> [Exercise brief] Images should be omitted while the rest of the data is duplicated exactly.

> [Data for the task]

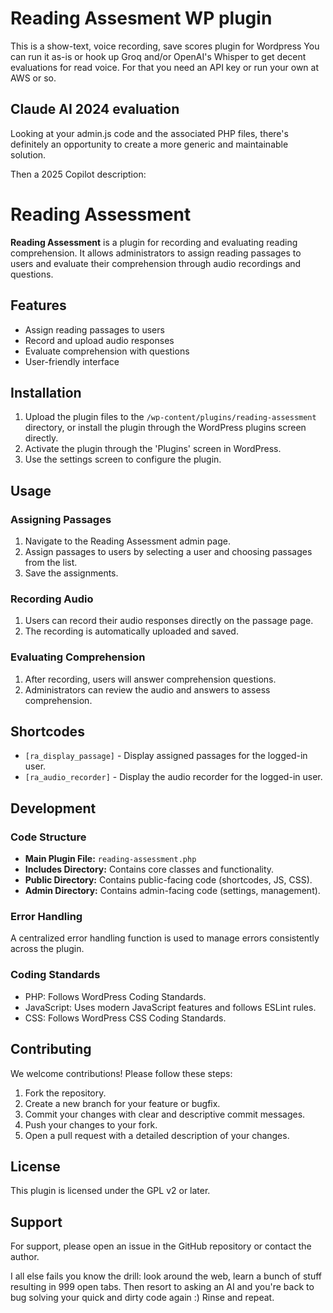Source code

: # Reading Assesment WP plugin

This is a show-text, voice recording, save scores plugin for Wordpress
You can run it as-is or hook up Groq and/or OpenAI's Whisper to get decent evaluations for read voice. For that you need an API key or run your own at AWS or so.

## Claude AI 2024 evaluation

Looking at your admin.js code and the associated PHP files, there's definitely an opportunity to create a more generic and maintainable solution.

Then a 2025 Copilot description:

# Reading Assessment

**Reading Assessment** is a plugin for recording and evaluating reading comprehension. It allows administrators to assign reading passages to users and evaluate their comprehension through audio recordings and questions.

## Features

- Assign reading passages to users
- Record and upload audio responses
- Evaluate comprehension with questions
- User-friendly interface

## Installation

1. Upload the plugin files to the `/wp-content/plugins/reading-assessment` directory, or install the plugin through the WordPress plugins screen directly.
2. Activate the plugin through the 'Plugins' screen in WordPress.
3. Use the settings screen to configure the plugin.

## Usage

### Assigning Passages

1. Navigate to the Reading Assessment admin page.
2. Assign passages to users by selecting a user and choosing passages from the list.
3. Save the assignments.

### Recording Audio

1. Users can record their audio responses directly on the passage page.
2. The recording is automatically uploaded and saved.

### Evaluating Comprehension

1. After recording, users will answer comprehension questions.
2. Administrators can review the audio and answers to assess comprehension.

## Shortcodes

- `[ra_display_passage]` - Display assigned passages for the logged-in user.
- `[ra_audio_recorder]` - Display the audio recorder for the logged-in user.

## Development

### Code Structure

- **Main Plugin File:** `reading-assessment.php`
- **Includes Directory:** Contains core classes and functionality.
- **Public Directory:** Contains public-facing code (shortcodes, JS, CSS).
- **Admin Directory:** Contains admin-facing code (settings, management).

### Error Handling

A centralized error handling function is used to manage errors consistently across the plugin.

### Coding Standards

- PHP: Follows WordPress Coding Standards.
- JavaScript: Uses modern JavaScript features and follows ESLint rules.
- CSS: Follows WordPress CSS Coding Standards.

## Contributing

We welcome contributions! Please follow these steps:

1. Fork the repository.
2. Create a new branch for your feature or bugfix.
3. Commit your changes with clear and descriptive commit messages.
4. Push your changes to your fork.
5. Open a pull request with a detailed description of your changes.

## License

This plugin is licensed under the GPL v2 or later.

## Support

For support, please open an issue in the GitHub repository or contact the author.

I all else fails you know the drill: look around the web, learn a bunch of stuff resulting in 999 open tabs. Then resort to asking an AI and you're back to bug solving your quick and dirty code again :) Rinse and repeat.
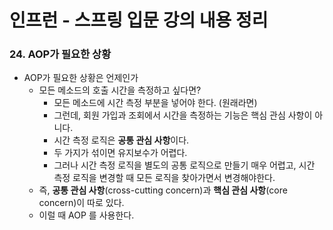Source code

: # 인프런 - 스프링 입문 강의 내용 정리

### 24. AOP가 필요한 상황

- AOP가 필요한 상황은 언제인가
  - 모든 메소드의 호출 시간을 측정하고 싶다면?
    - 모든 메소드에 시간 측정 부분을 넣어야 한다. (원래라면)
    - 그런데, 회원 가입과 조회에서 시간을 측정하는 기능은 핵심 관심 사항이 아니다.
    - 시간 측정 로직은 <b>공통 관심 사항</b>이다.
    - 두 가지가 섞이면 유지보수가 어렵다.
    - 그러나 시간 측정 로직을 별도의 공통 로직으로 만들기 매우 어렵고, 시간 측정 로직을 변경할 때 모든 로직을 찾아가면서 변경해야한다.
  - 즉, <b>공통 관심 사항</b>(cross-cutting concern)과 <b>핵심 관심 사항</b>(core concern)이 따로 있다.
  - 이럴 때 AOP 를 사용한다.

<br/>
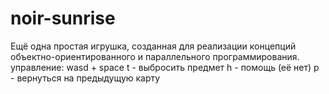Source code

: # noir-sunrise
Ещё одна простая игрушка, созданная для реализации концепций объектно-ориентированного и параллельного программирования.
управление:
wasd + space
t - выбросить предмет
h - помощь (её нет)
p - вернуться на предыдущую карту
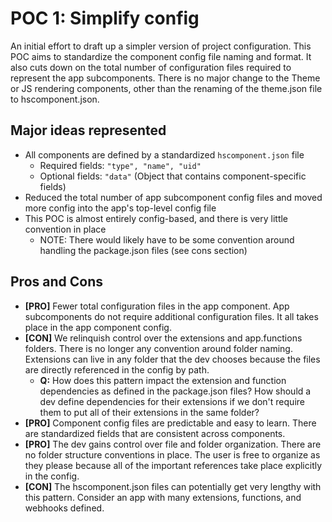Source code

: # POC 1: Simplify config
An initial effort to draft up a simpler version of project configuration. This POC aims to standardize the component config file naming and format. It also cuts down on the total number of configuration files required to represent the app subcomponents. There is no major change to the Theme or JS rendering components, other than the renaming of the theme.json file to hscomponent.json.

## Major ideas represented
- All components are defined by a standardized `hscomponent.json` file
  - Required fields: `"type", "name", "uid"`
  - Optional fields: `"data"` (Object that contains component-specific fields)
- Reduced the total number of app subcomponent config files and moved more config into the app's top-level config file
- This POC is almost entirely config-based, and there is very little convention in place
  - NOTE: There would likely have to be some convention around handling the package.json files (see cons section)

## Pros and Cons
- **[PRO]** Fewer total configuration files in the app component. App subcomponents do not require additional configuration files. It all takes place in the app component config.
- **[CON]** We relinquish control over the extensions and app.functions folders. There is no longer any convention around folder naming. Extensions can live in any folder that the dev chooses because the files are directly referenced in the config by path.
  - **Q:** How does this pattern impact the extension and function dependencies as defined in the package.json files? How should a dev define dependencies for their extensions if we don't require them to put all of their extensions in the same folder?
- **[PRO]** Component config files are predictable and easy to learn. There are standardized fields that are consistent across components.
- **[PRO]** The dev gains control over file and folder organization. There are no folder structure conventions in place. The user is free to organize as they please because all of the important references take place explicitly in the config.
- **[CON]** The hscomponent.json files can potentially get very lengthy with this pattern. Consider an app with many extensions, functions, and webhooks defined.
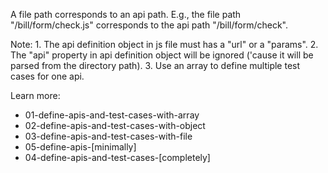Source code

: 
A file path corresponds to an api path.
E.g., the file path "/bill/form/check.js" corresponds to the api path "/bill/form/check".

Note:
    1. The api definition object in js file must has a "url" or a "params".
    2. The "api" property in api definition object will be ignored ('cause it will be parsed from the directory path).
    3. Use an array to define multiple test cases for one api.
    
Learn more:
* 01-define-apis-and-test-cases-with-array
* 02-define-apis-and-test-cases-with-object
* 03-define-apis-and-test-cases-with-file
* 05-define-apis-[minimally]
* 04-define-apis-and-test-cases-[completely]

> [Task solution]
Source code

: # Reading Assesment WP plugin

This is a show-text, voice recording, save scores plugin for Wordpress
You can run it as-is or hook up Groq and/or OpenAI's Whisper to get decent evaluations for read voice. For that you need an API key or run your own at AWS or so.

## Claude AI 2024 evaluation

Looking at your admin.js code and the associated PHP files, there's definitely an opportunity to create a more generic and maintainable solution.

Then a 2025 Copilot description:

# Reading Assessment

**Reading Assessment** is a plugin for recording and evaluating reading comprehension. It allows administrators to assign reading passages to users and evaluate their comprehension through audio recordings and questions.

## Features

- Assign reading passages to users
- Record and upload audio responses
- Evaluate comprehension with questions
- User-friendly interface

## Installation

1. Upload the plugin files to the `/wp-content/plugins/reading-assessment` directory, or install the plugin through the WordPress plugins screen directly.
2. Activate the plugin through the 'Plugins' screen in WordPress.
3. Use the settings screen to configure the plugin.

## Usage

### Assigning Passages

1. Navigate to the Reading Assessment admin page.
2. Assign passages to users by selecting a user and choosing passages from the list.
3. Save the assignments.

### Recording Audio

1. Users can record their audio responses directly on the passage page.
2. The recording is automatically uploaded and saved.

### Evaluating Comprehension

1. After recording, users will answer comprehension questions.
2. Administrators can review the audio and answers to assess comprehension.

## Shortcodes

- `[ra_display_passage]` - Display assigned passages for the logged-in user.
- `[ra_audio_recorder]` - Display the audio recorder for the logged-in user.

## Development

### Code Structure

- **Main Plugin File:** `reading-assessment.php`
- **Includes Directory:** Contains core classes and functionality.
- **Public Directory:** Contains public-facing code (shortcodes, JS, CSS).
- **Admin Directory:** Contains admin-facing code (settings, management).

### Error Handling

A centralized error handling function is used to manage errors consistently across the plugin.

### Coding Standards

- PHP: Follows WordPress Coding Standards.
- JavaScript: Uses modern JavaScript features and follows ESLint rules.
- CSS: Follows WordPress CSS Coding Standards.

## Contributing

We welcome contributions! Please follow these steps:

1. Fork the repository.
2. Create a new branch for your feature or bugfix.
3. Commit your changes with clear and descriptive commit messages.
4. Push your changes to your fork.
5. Open a pull request with a detailed description of your changes.

## License

This plugin is licensed under the GPL v2 or later.

## Support

For support, please open an issue in the GitHub repository or contact the author.

I all else fails you know the drill: look around the web, learn a bunch of stuff resulting in 999 open tabs. Then resort to asking an AI and you're back to bug solving your quick and dirty code again :) Rinse and repeat.
Source code

: # 인프런 - 스프링 입문 강의 내용 정리

### 24. AOP가 필요한 상황

- AOP가 필요한 상황은 언제인가
  - 모든 메소드의 호출 시간을 측정하고 싶다면?
    - 모든 메소드에 시간 측정 부분을 넣어야 한다. (원래라면)
    - 그런데, 회원 가입과 조회에서 시간을 측정하는 기능은 핵심 관심 사항이 아니다.
    - 시간 측정 로직은 <b>공통 관심 사항</b>이다.
    - 두 가지가 섞이면 유지보수가 어렵다.
    - 그러나 시간 측정 로직을 별도의 공통 로직으로 만들기 매우 어렵고, 시간 측정 로직을 변경할 때 모든 로직을 찾아가면서 변경해야한다.
  - 즉, <b>공통 관심 사항</b>(cross-cutting concern)과 <b>핵심 관심 사항</b>(core concern)이 따로 있다.
  - 이럴 때 AOP 를 사용한다.

<br/>
Source code

: # noir-sunrise
Ещё одна простая игрушка, созданная для реализации концепций объектно-ориентированного и параллельного программирования.
управление:
wasd + space
t - выбросить предмет
h - помощь (её нет)
p - вернуться на предыдущую карту
Source code

: # POC 1: Simplify config
An initial effort to draft up a simpler version of project configuration. This POC aims to standardize the component config file naming and format. It also cuts down on the total number of configuration files required to represent the app subcomponents. There is no major change to the Theme or JS rendering components, other than the renaming of the theme.json file to hscomponent.json.

## Major ideas represented
- All components are defined by a standardized `hscomponent.json` file
  - Required fields: `"type", "name", "uid"`
  - Optional fields: `"data"` (Object that contains component-specific fields)
- Reduced the total number of app subcomponent config files and moved more config into the app's top-level config file
- This POC is almost entirely config-based, and there is very little convention in place
  - NOTE: There would likely have to be some convention around handling the package.json files (see cons section)

## Pros and Cons
- **[PRO]** Fewer total configuration files in the app component. App subcomponents do not require additional configuration files. It all takes place in the app component config.
- **[CON]** We relinquish control over the extensions and app.functions folders. There is no longer any convention around folder naming. Extensions can live in any folder that the dev chooses because the files are directly referenced in the config by path.
  - **Q:** How does this pattern impact the extension and function dependencies as defined in the package.json files? How should a dev define dependencies for their extensions if we don't require them to put all of their extensions in the same folder?
- **[PRO]** Component config files are predictable and easy to learn. There are standardized fields that are consistent across components.
- **[PRO]** The dev gains control over file and folder organization. There are no folder structure conventions in place. The user is free to organize as they please because all of the important references take place explicitly in the config.
- **[CON]** The hscomponent.json files can potentially get very lengthy with this pattern. Consider an app with many extensions, functions, and webhooks defined.
Source code

: 
A file path corresponds to an api path.
E.g., the file path "/bill/form/check.js" corresponds to the api path "/bill/form/check".

Note:
    1. The api definition object in js file must has a "url" or a "params".
    2. The "api" property in api definition object will be ignored ('cause it will be parsed from the directory path).
    3. Use an array to define multiple test cases for one api.
    
Learn more:
* 01-define-apis-and-test-cases-with-array
* 02-define-apis-and-test-cases-with-object
* 03-define-apis-and-test-cases-with-file
* 05-define-apis-[minimally]
* 04-define-apis-and-test-cases-[completely]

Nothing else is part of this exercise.